For many years she was chamber music partner to the renowned violinist Dora Schwarzberg. Numerous CD recordings and concert performances at venues including Vienna’s Konzerthaus and Musikverein, Austrian Radio (ORF) and the Bösendorfer Hall, the Flagey in Brussels, the Liszt Conservatoire Budapest, Arturo Benedetti Michelangeli Hall, Jacques Thibaud Conservatoire in Paris, Kaufman Hall New York, Royal Academy London, Oriental Art Center Shanghai, Rose Theater Hall in Fuji, Japan and the Daejeon Art Center Korea attest to her wide-ranging artistic career. She takes part in numerous international festivals.

Tamara Atschba, member of the International Academy of Performing Arts and Sciences, is frequently invited to hold master classes in Europe and Asia and to be a jury member at international music competitions. Since 1995 she has been teaching at the University of Music and Performing Arts in Vienna and from 2012 to 2020 she taught at the Prayner Conservatoire in Vienna. She has been teaching at the Franz Schubert Conservatoire since the autumn of 2020. Many of her students have excelled at international competitions and festivals.

Violinist Louise Chisson is "a rare talent", has "great technical mastery" and "above all has a deep and remarkable musical personality", says Dora Schwarzberg.

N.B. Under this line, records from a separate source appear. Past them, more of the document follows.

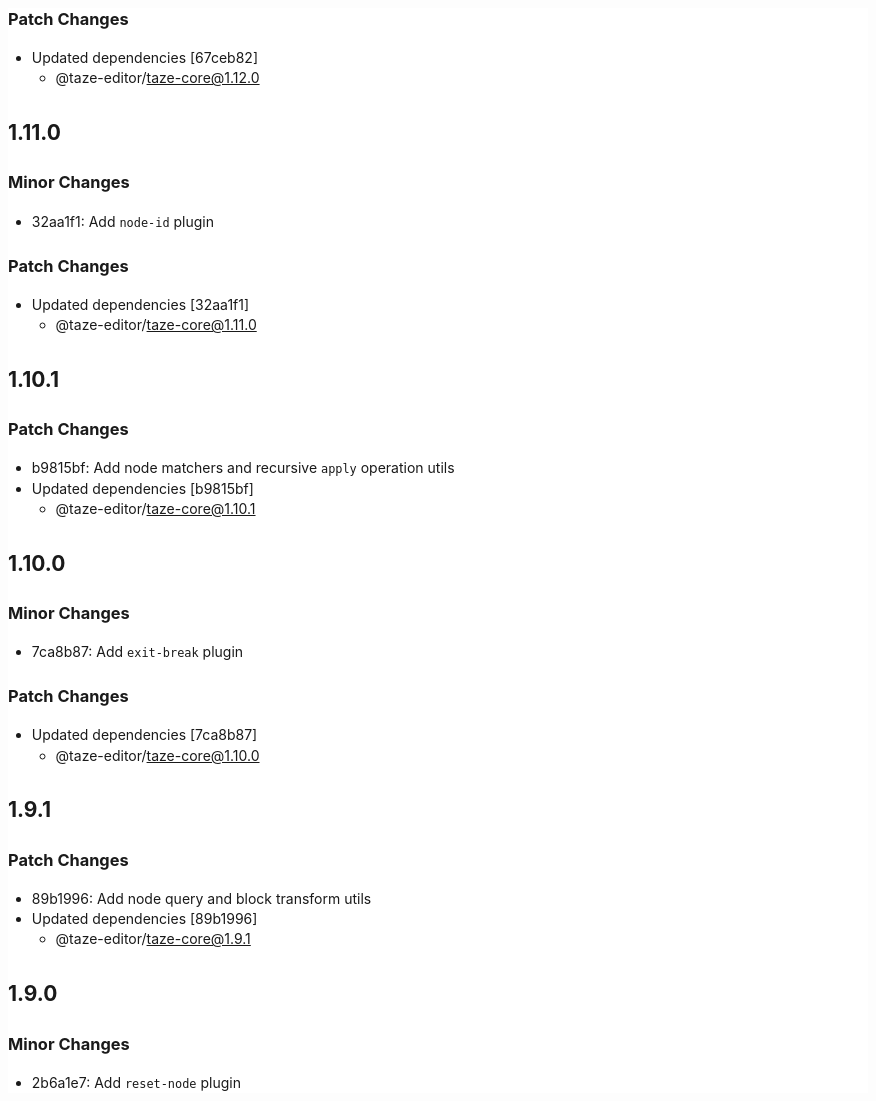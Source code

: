 ### Patch Changes

- Updated dependencies [67ceb82]
  - @taze-editor/taze-core@1.12.0

## 1.11.0

### Minor Changes

- 32aa1f1: Add `node-id` plugin

### Patch Changes

- Updated dependencies [32aa1f1]
  - @taze-editor/taze-core@1.11.0

## 1.10.1

### Patch Changes

- b9815bf: Add node matchers and recursive `apply` operation utils
- Updated dependencies [b9815bf]
  - @taze-editor/taze-core@1.10.1

## 1.10.0

### Minor Changes

- 7ca8b87: Add `exit-break` plugin

### Patch Changes

- Updated dependencies [7ca8b87]
  - @taze-editor/taze-core@1.10.0

## 1.9.1

### Patch Changes

- 89b1996: Add node query and block transform utils
- Updated dependencies [89b1996]
  - @taze-editor/taze-core@1.9.1

## 1.9.0

### Minor Changes

- 2b6a1e7: Add `reset-node` plugin
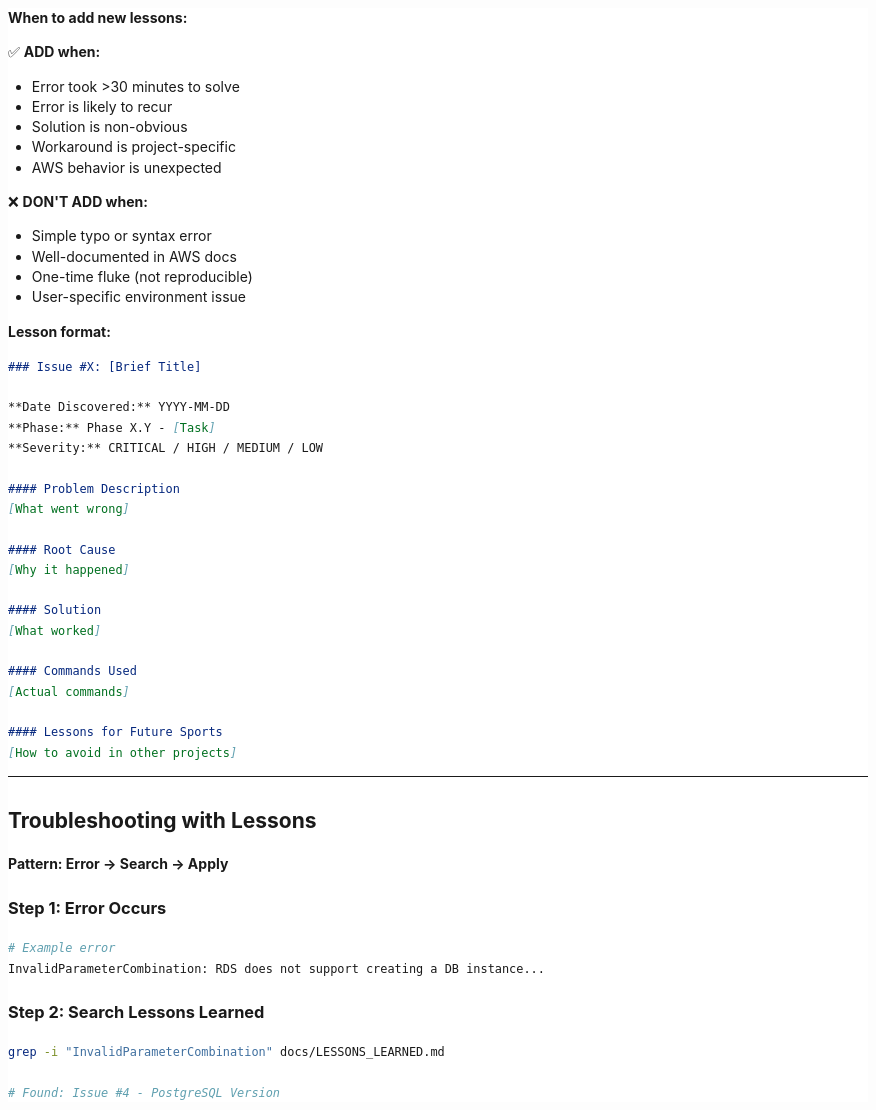 **When to add new lessons:**

✅ **ADD when:**
- Error took >30 minutes to solve
- Error is likely to recur
- Solution is non-obvious
- Workaround is project-specific
- AWS behavior is unexpected

❌ **DON'T ADD when:**
- Simple typo or syntax error
- Well-documented in AWS docs
- One-time fluke (not reproducible)
- User-specific environment issue

**Lesson format:**
```markdown
### Issue #X: [Brief Title]

**Date Discovered:** YYYY-MM-DD
**Phase:** Phase X.Y - [Task]
**Severity:** CRITICAL / HIGH / MEDIUM / LOW

#### Problem Description
[What went wrong]

#### Root Cause
[Why it happened]

#### Solution
[What worked]

#### Commands Used
[Actual commands]

#### Lessons for Future Sports
[How to avoid in other projects]
```

---

## Troubleshooting with Lessons

**Pattern: Error → Search → Apply**

### Step 1: Error Occurs
```bash
# Example error
InvalidParameterCombination: RDS does not support creating a DB instance...
```

### Step 2: Search Lessons Learned
```bash
grep -i "InvalidParameterCombination" docs/LESSONS_LEARNED.md

# Found: Issue #4 - PostgreSQL Version
```
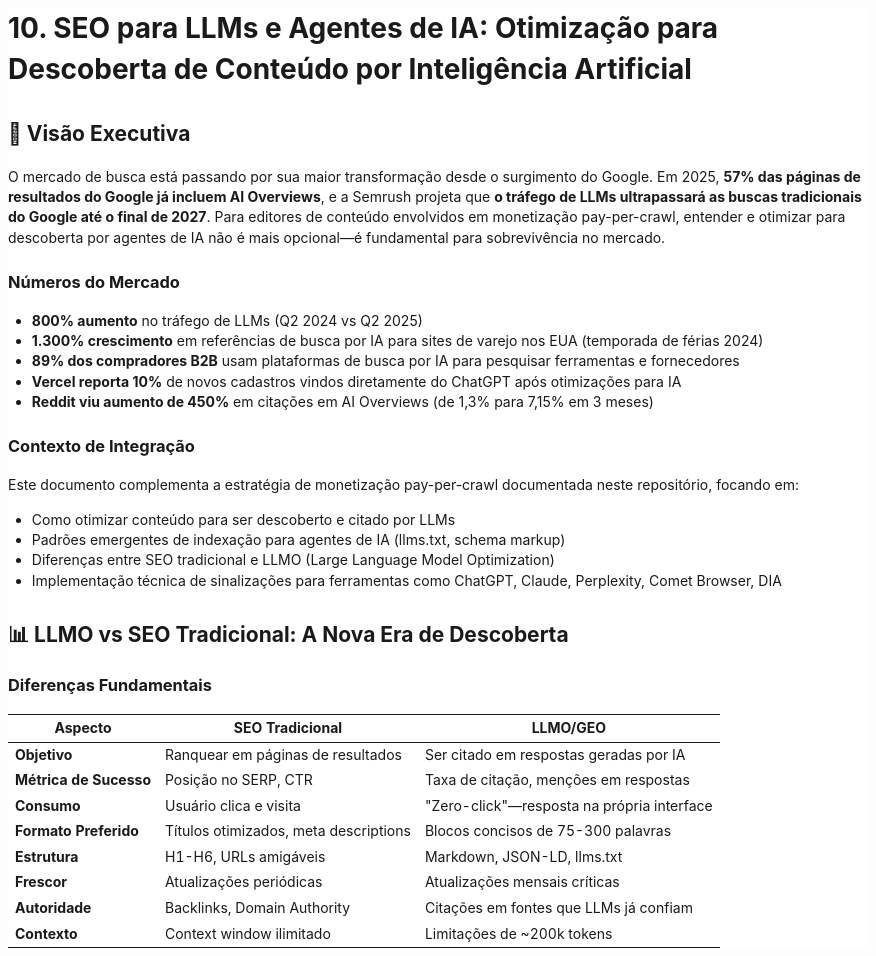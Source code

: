 # 10. SEO para LLMs e Agentes de IA: Otimização para Descoberta de Conteúdo por Inteligência Artificial

## 🎯 Visão Executiva

O mercado de busca está passando por sua maior transformação desde o surgimento do Google. Em 2025, **57% das páginas de resultados do Google já incluem AI Overviews**, e a Semrush projeta que **o tráfego de LLMs ultrapassará as buscas tradicionais do Google até o final de 2027**. Para editores de conteúdo envolvidos em monetização pay-per-crawl, entender e otimizar para descoberta por agentes de IA não é mais opcional—é fundamental para sobrevivência no mercado.

### Números do Mercado

- **800% aumento** no tráfego de LLMs (Q2 2024 vs Q2 2025)
- **1.300% crescimento** em referências de busca por IA para sites de varejo nos EUA (temporada de férias 2024)
- **89% dos compradores B2B** usam plataformas de busca por IA para pesquisar ferramentas e fornecedores
- **Vercel reporta 10%** de novos cadastros vindos diretamente do ChatGPT após otimizações para IA
- **Reddit viu aumento de 450%** em citações em AI Overviews (de 1,3% para 7,15% em 3 meses)

### Contexto de Integração

Este documento complementa a estratégia de monetização pay-per-crawl documentada neste repositório, focando em:
- Como otimizar conteúdo para ser descoberto e citado por LLMs
- Padrões emergentes de indexação para agentes de IA (llms.txt, schema markup)
- Diferenças entre SEO tradicional e LLMO (Large Language Model Optimization)
- Implementação técnica de sinalizações para ferramentas como ChatGPT, Claude, Perplexity, Comet Browser, DIA

## 📊 LLMO vs SEO Tradicional: A Nova Era de Descoberta

### Diferenças Fundamentais

| Aspecto | SEO Tradicional | LLMO/GEO |
|---------|----------------|-----------|
| **Objetivo** | Ranquear em páginas de resultados | Ser citado em respostas geradas por IA |
| **Métrica de Sucesso** | Posição no SERP, CTR | Taxa de citação, menções em respostas |
| **Consumo** | Usuário clica e visita | "Zero-click"—resposta na própria interface |
| **Formato Preferido** | Títulos otimizados, meta descriptions | Blocos concisos de 75-300 palavras |
| **Estrutura** | H1-H6, URLs amigáveis | Markdown, JSON-LD, llms.txt |
| **Frescor** | Atualizações periódicas | Atualizações mensais críticas |
| **Autoridade** | Backlinks, Domain Authority | Citações em fontes que LLMs já confiam |
| **Contexto** | Context window ilimitado | Limitações de ~200k tokens |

She was born in Bordeaux. She began learning to play the violin at the age of four with Professor Robert Papavrami, studying with him until 2005. She then continued her studies with the famous violinist Dora Schwarzberg at the University of Music and Performing Arts in Vienna, where she attained her Master’s degree with distinction, awarded unanimously by the entire jury.

Louise has felt perfectly at home on stage from an early age. She has given concerts with many musicians, including the Solistes Moscou-Montpellier ensemble, the Ukraine National Symphony Orchestra, l’Orchestre d’Auvergne, l’Orchestre de Chambre de Toulouse, Salzburger Kammerphilharmonie and the Prague Philharmonie. Furthermore, she has been invited to take part in numerous festivals and has worked with musicians such as Isaac Stern, Maya Glesarova, Tedi Papavrami, Augustin Dumay, Wolfgang Marschner and Ana Chumachenco.

She stands out from the crowd with her courageous choice of music and her skilled technical precision in her performance of all of Paganini’s 24 Caprices, the Sonatas by Ysaÿe, Bach and Prokofiev, as well as in her interpretations of the violin concertos by Mozart, Beethoven, Brahms, Prokofiev and Bartók. Louise Chisson has been first violin with the Ensemble LUX string quartet since 2013, an ensemble which concentrates exclusively on performing music of the twentieth and twenty-first centuries. She has been teaching at the Prayner Conservatory from 2015 to 2020 and  at the Franz Schubert Conservatory of Vienna since autumn 2020.